Il n’y a plus de stages pour le corps enseignant. Les
classes à projet artistique et culturel n’existent presque plus. On en
comptait plus de 250 quand je suis arrivé au poste de coordinateur
culturel en 2003. En cinq ans il n’y en avait plus que 25. Quand je suis
parti, il n’y avait plus du tout de stratégie de sensibilisation et de
développement de projets artistiques et culturels auprès des élèves ou
des enseignants. Il restait des choses, mais seulement grâce au bon
vouloir des gens. Un dispositif comme École et cinéma
résiste car il est bien ancré sur le territoire mais pour le reste, ce
n’est plus pareil. Un autre exemple de ce qui existe encore, c’est École du spectateur organisé par le Grand T.
Ils proposent des stages pour les enseignants du premier degré.

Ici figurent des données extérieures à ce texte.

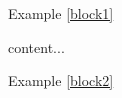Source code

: \documentclass[12pt,xcolor=dvipsnames]{beamer}
\newcounter{block}
\numberwithin{block}{section}
\begin{document}
\section{}
\begin{frame}{Example \ref{block1}}
\begin{block}{}\label{block1}
\lipsum[2]
\end{block}
\end{frame}

\begin{frame}
content...
\end{frame}

\begin{frame}{Example \ref{block2}}
\begin{block}{}\label{block2}
\lipsum[2]
\end{block}
\end{frame}
\end{document}
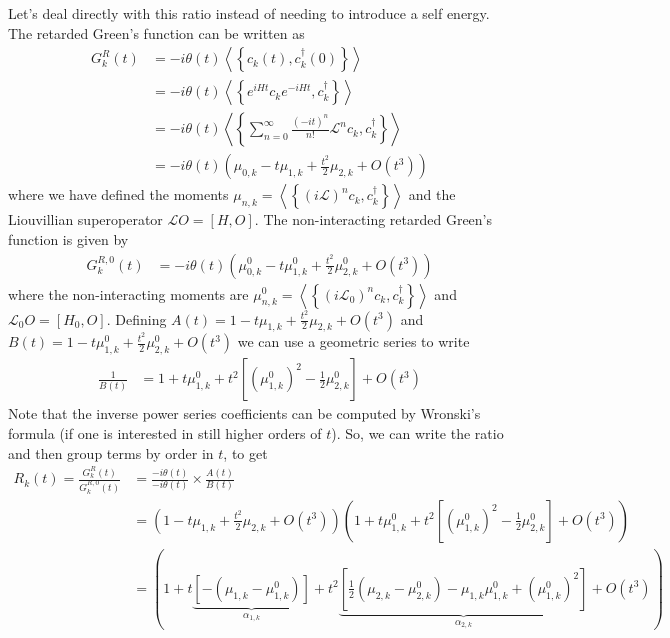  Let's deal directly with this ratio instead of needing to introduce a self energy.
The retarded Green's function can be written as
\begin{align}
G_k^R(t)&=-i \theta(t)\left\langle\left\{c_k(t), c_k^{\dagger}(0)\right\}\right\rangle \\
&=-i \theta(t)\left\langle\left\{e^{i H t} c_k e^{-i H t}, c_k^{\dagger}\right\}\right\rangle \\
&=-i \theta(t)\left\langle\left\{\sum_{n=0}^{\infty} \frac{(-i t)^n}{n!} \mathcal{L}^n c_k, c_k^{\dagger}\right\}\right\rangle \\
&=-i \theta(t)\left( \mu_{0,k}- t\mu_{1,k}+\frac{t^2}{2}\mu_{2,k}+O(t^3) \right)
\end{align}
where we have defined the moments $\mu_{n,k}=\left\langle\left\{\left(i \mathcal{L} \right)^n c_k, c_k^{\dagger}\right\}\right\rangle$ and the Liouvillian superoperator $\mathcal{L} O=[H,O]$. The non-interacting retarded Green's function is given by
\begin{align}
G_k^{R,0}(t)&=-i \theta(t)\left( \mu_{0,k}^0- t\mu_{1,k}^0+\frac{t^2}{2}\mu_{2,k}^0+O(t^3) \right)
\end{align}
where the non-interacting moments are $\mu_{n,k}^0=\left\langle\left\{\left( i \mathcal{L}_0\right)^n c_k, c_k^{\dagger}\right\}\right\rangle$ and $\mathcal{L}_0 O=[H_0,O]$. Defining $A(t)= 1-t\mu_{1,k}+\frac{t^2}{2}\mu_{2,k}+O(t^3)$ and $B(t)= 1- t\mu_{1,k}^0+\frac{t^2}{2}\mu_{2,k}^0+O(t^3)$ we can use a geometric series to write
\begin{align}
\frac{1}{B(t)}&=1+ t \mu_{1, k}^0+t^2\left[\left(\mu_{1, k}^0\right)^2-\frac{1}{2}\mu_{2, k}^0\right]+O\left(t^3\right)
\end{align}
Note that the inverse power series coefficients can be computed by Wronski's formula (if one is interested in still higher orders of $t$).
So, we can write the ratio and then group terms by order in $t$, to get
\begin{align}
R_k(t)=\frac{G_k^R(t)}{G_k^{R,0}(t)}
&=\frac{-i\theta (t)}{-i\theta (t)}\times\frac{A(t)}{B(t)} \\
&= \left( 1- t\mu_{1,k}+\frac{t^2}{2}\mu_{2,k}+O(t^3) \right) \left( 1+ t \mu_{1, k}^0+t^2\left[\left(\mu_{1, k}^0\right)^2-\frac{1}{2}\mu_{2, k}^0\right]+O\left(t^3\right) \right)\\
&= \left( 1+t\underbrace{\left[-\left(\mu_{1,k}-\mu_{1,k}^0\right)\right]}_{\alpha _{1,k}}+t^2\underbrace{\left[\frac{1}{2}\left(\mu_{2,k}-\mu_{2,k}^0\right)-\mu_{1,k}\mu_{1,k}^0+\left(\mu_{1,k}^0\right)^2\right]}_{\alpha _{2,k}}+O(t^3) \right)
\end{align}
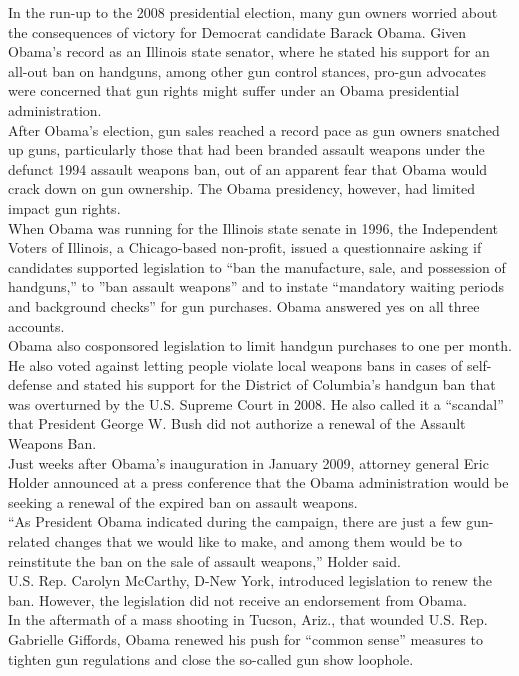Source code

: \begin{tcolorbox}[width=\linewidth,title={Example of a Retrieved Document}]
   In the run-up to the 2008 presidential election, many gun owners worried about the consequences of victory for Democrat candidate Barack Obama. Given Obama’s record as an Illinois state senator, where he stated his support for an all-out ban on handguns, among other gun control stances, pro-gun advocates were concerned that gun rights might suffer under an Obama presidential administration.\\
After Obama’s election, gun sales reached a record pace as gun owners snatched up guns, particularly those that had been branded assault weapons under the defunct 1994 assault weapons ban, out of an apparent fear that Obama would crack down on gun ownership. The Obama presidency, however, had limited impact gun rights.\\
When Obama was running for the Illinois state senate in 1996, the Independent Voters of Illinois, a Chicago-based non-profit, issued a questionnaire asking if candidates supported legislation to ``ban the manufacture, sale, and possession of handguns,” to ''ban assault weapons” and to instate “mandatory waiting periods and background checks” for gun purchases. Obama answered yes on all three accounts.\\
Obama also cosponsored legislation to limit handgun purchases to one per month. He also voted against letting people violate local weapons bans in cases of self-defense and stated his support for the District of Columbia’s handgun ban that was overturned by the U.S. Supreme Court in 2008. He also called it a “scandal” that President George W. Bush did not authorize a renewal of the Assault Weapons Ban.\\
Just weeks after Obama’s inauguration in January 2009, attorney general Eric Holder announced at a press conference that the Obama administration would be seeking a renewal of the expired ban on assault weapons.\\
``As President Obama indicated during the campaign, there are just a few gun-related changes that we would like to make, and among them would be to reinstitute the ban on the sale of assault weapons,” Holder said.\\
U.S. Rep. Carolyn McCarthy, D-New York, introduced legislation to renew the ban. However, the legislation did not receive an endorsement from Obama.\\
In the aftermath of a mass shooting in Tucson, Ariz., that wounded U.S. Rep. Gabrielle Giffords, Obama renewed his push for “common sense” measures to tighten gun regulations and close the so-called gun show loophole.\\

\end{tcolorbox}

Mais
ces temps de formation sont pris sur leur temps personnel et la
responsable du projet à dû lutter pour maintenir le dispositif en place.
Les classes PAC ne coûtaient pas tant que ça
proportionnellement au budget global. L’État donnait 600 euros, la
commune donnait autant. Cela animait une année scolaire entière, ainsi
qu’un cycle d’interventions pour un professionnel. C’était pas ça qui
mettait en péril le budget de la Nation !
En supprimant ces budgets c’est un coup porté à l’épanouissement des
gens, mais aussi à la précarité des intervenants du spectacle. Toutes
ces interventions au niveau national ça fait un sacré nombre d’heures en
moins pour les artistes. De même, si l’on ne forme pas les
instituteurs, ils sont pauvre en culture. Avoir une pratique personnelle
artistique, ça demande quand même un budget, du temps et de l’énergie.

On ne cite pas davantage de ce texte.